In keeping with the idea of counterpoint, the festival will feature not just one composer in residence at this year’s festival, but a collective, consisting of Nick Wales, Bree Van Reyk and Jess Green. “They work naturally together as improvisers, composers,” Peelman explains. “They are broad thinkers and work across many different styles. They really think outside the box.”
So while Bach’s spirit is at the centre of the festival, Peelman is embracing a wide array of music and musicians. “Who would have thought that someone living in a small provincial town in Germany, would create a body of work that remained relevant to virtually every single generation since?”
Peelman cites Glenn Gould’s version of the famous Goldberg Variations, alongside festival guest Dan Tepfer. “Dan is a jazz pianist who performs the variations alternating with his own improvisations.
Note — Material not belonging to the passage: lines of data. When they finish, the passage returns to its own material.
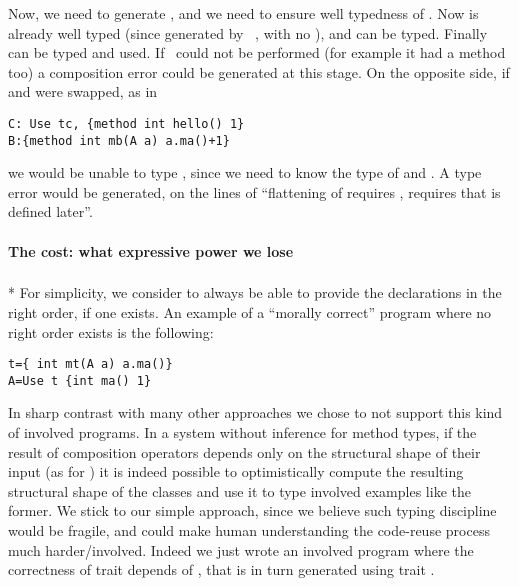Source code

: Now, we need to generate \Q@C@, and we need to ensure well typedness of \Q@tc@.
Now \Q@A@ is already well typed (since generated by \use\ \Q@ta@, with no \mL),
and \Q@B@ can be typed. Finally \Q@tc@ can be typed and used.
If \use\ could not be performed (for example it \Q@tc@ had a method \Q@hello@ too)
a composition error could be generated at this stage.
On the opposite side, if \Q@B@ and \Q@C@ were swapped, as in
\saveSpace\begin{lstlisting}
C: Use tc, {method int hello() 1}
B:{method int mb(A a) a.ma()+1}
\end{lstlisting}\saveSpace
\noindent
we would be unable to type \Q@tc@, since we need to know the type of \Q@A@ and \Q@B@.
A type error would be generated, on the lines of ``flattening of \Q@C@
requires \Q@tc@, \Q@tc@ requires \Q@B@ that is defined later''.


\paragraph{The cost: what expressive power we lose}${}_{}$\\*
For simplicity, we consider to always be able to provide the declarations in the right order, if one exists.
An example of a ``morally correct'' program where no right order exists is the following:
\saveSpace\begin{lstlisting}
t={ int mt(A a) a.ma()}
A=Use t {int ma() 1}
\end{lstlisting}\saveSpace

In sharp contrast with
many other approaches
we chose to not support this kind of involved programs.
In a system without inference for method types,
if the result of composition operators depends only on the
structural shape of their input (as for \use)
it is indeed possible to optimistically compute the resulting structural shape of the classes
and use it to type involved examples like the former.
We stick to our simple approach, since we believe such typing discipline would be fragile,
and could make human understanding the code-reuse process much harder/involved.
Indeed we just wrote an involved program where the correctness of trait \Q@t@ depends of 
\Q@A@, that is in turn generated using trait \Q@t@.



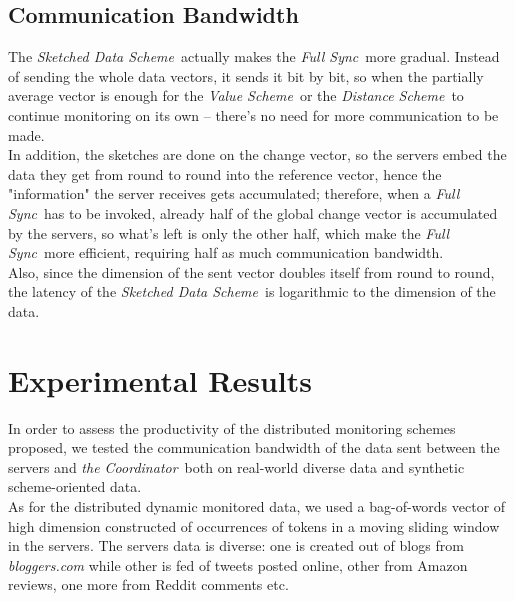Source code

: \documentclass[10pt, conference]{IEEEtran}
\newcommand{\valueScheme}{\textit{Value Scheme}}
\newcommand{\distanceScheme}{\textit{Distance Scheme}}
\newcommand{\sketchScheme}{\textit{Sketched Data Scheme}}
\newcommand{\fullSync}{\textit{Full Sync}}
\newcommand{\theCoordinator}{\textit{the Coordinator}}
\begin{document}
\subsection{Communication Bandwidth}
The \sketchScheme \ actually makes the \fullSync \ more gradual. Instead of sending the whole data vectors, it sends it bit by bit, so when the partially average vector is enough for the \valueScheme \ or the \distanceScheme \ to continue monitoring on its own -- there's no need for more communication to be made. \\
In addition, the sketches are done on the change vector, so the servers embed the data they get from round to round into the reference vector, hence the "information" the server receives gets accumulated; therefore, when a \fullSync \ has to be invoked, already half of the global change vector is accumulated by the servers, so what's left is only the other half, which make the \fullSync \ more efficient, requiring half as much communication bandwidth. \\
Also, since the dimension of the sent vector doubles itself from round to round, the latency of the \sketchScheme \ is logarithmic to the dimension of the data.  

\section{Experimental Results}
In order to assess the productivity of the distributed monitoring schemes proposed, we tested the communication bandwidth of the data sent between the servers and \theCoordinator \ both on real-world diverse data and synthetic scheme-oriented data. \\
As for the distributed dynamic monitored data, we used a bag-of-words vector of high dimension constructed of occurrences of tokens in a moving sliding window in the servers. The servers data is diverse: one is created out of blogs from \textit{bloggers.com} while other is fed of tweets posted online, other from Amazon reviews, one more from Reddit comments etc.
\end{document}
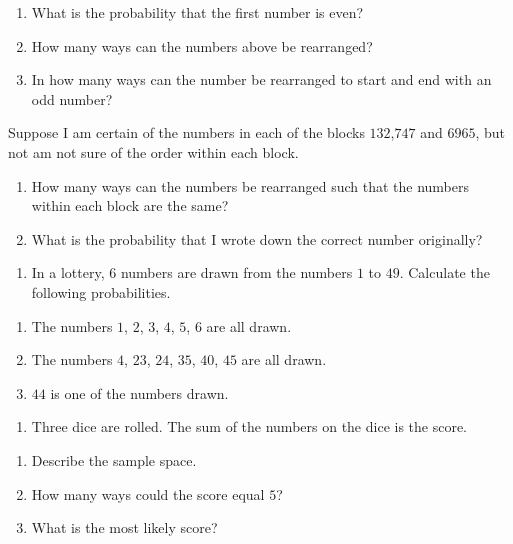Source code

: \documentclass[
]{book}
\providecommand{\tightlist}{%
  \setlength{\itemsep}{0pt}\setlength{\parskip}{0pt}}
\theoremstyle{definition}
\theoremstyle{definition}
\theoremstyle{definition}
\theoremstyle{definition}
\theoremstyle{remark}
\begin{document}
\begin{enumerate}
\def\labelenumi{\alph{enumi})}
\item
  What is the probability that the first number is even?
\item
  How many ways can the numbers above be rearranged?
\item
  In how many ways can the number be rearranged to start and end with an odd number?
\end{enumerate}

Suppose I am certain of the numbers in each of the blocks \(132\),\(747\) and \(6965\), but not am not sure of the order within each block.

\begin{enumerate}
\def\labelenumi{\alph{enumi})}
\setcounter{enumi}{2}
\item
  How many ways can the numbers be rearranged such that the numbers within each block are the same?
\item
  What is the probability that I wrote down the correct number originally?
\end{enumerate}

\begin{enumerate}
\def\labelenumi{\arabic{enumi}.}
\setcounter{enumi}{1}
\tightlist
\item
  In a lottery, \(6\) numbers are drawn from the numbers \(1\) to \(49\). Calculate the following probabilities.
\end{enumerate}

\begin{enumerate}
\def\labelenumi{\alph{enumi})}
\item
  The numbers \(1\), \(2\), \(3\), \(4\), \(5\), \(6\) are all drawn.
\item
  The numbers \(4\), \(23\), \(24\), \(35\), \(40\), \(45\) are all drawn.
\item
  \(44\) is one of the numbers drawn.
\end{enumerate}

\begin{enumerate}
\def\labelenumi{\arabic{enumi}.}
\setcounter{enumi}{2}
\tightlist
\item
  Three dice are rolled. The sum of the numbers on the dice is the score.
\end{enumerate}

\begin{enumerate}
\def\labelenumi{\alph{enumi})}
\item
  Describe the sample space.
\item
  How many ways could the score equal \(5\)?
\item
  What is the most likely score?
\end{enumerate}
\end{document}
Bach was a great improviser, we should never forget that,” he says.
“Ever since Mendelssohn started the Bach revival in the 1820s, generation after generation has rediscovered Bach and has found different ways of performing, reinterpreting, and transcribing Bach,” Peelman says. “In this day and age we have people who interpret Bach from a historical perspective, on period instruments with gut strings, in historic tuning and temperament systems, whilst you can play Bach on marimba or hear a Bach fugue played by a saxophone quartet and it can all sound very convincing.”
“Our festival really is a discovery festival. A way to discover certain aspects of Bach which are not so obvious, and to rediscover the Bach you know and love already.”
“It has been very nice to concentrate on one figure and at the same time create something incredibly diverse, like the world is today – with different tastes and different people speaking different languages, even though we may all have the same smart phones.”
Roland Peelman’s Festival Highlights
Bach’s St John Passion
In the opera/oratorio slot this year is Bach’s St John Passion, with Bach Akademie Australia and a stunning line-up of Australians singing the solos and chorus parts. “It is an amazing piece,” Peelman says, putting you bang in the middle of the action. “Of course it has great reflective moments, but the action, the dialogue between Pilate, the Crowd, Christ, the Evangelist (the narrator) is so vivid – so dramatic!”
The Brodsky Quartet
“We’re very proud to have the Brodsky Quartet returning to Canberra,” Peelman says. The British Quartet will spar with French ensemble Quatuor Voce in a concert titled Brexit Blues – “negotiating over Elgar and Franck” – before performing a recital on their own.
“They have assembled a program entirely based around fugues,” Peelman explains, featuring Bach, Mozart and Beethoven and culminating in Bartók’s String Quartet No 1.
Canberra-born violinist Kristian Winther tackles all of Bach’s solo violin works – from the sonatas to the partitas – in an epic odyssey across one day of the festival. “That experience you may only have once in your life,” says Peelman. “It’s both a technical and creative tour de force. This is music that transcends all boundaries. In these six works Bach crosses the borders of what is physically, humanly possible on a violin.”
Canberra International Music Festival takes place in venues across Canberra May 2 – 12. Tickets are on sale now.